• Materials provided
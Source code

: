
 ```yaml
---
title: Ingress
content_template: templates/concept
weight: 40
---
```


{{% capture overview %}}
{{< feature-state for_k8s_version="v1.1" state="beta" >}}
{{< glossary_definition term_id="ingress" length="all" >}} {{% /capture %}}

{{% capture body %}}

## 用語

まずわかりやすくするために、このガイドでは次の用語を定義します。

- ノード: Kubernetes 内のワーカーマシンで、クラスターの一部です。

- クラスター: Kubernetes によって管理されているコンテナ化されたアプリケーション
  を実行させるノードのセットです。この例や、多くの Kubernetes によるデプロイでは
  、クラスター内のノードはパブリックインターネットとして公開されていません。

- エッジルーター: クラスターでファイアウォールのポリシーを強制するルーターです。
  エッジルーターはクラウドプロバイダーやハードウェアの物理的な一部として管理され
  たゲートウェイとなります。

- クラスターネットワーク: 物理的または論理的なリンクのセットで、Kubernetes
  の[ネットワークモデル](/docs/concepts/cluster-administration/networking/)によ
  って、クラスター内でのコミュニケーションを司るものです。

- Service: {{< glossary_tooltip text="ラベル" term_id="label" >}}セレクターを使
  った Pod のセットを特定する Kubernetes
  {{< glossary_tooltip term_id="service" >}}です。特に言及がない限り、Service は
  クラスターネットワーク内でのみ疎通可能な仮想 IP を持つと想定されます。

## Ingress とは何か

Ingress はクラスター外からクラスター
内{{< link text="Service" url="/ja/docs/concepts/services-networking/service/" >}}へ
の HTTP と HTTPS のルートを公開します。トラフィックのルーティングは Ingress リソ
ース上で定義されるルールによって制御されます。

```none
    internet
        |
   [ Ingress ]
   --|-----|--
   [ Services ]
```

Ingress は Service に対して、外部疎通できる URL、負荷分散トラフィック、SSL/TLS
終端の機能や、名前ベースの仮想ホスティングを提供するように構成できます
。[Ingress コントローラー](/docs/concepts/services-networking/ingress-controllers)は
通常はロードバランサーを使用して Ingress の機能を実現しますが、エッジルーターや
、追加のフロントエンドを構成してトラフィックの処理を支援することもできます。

• What needs to be done
Whenever a line includes the word "text", pull it out of the entries.

• Task response
- Service: {{< glossary_tooltip text="ラベル" term_id="label" >}}セレクターを使
内{{< link text="Service" url="/ja/docs/concepts/services-networking/service/" >}}へ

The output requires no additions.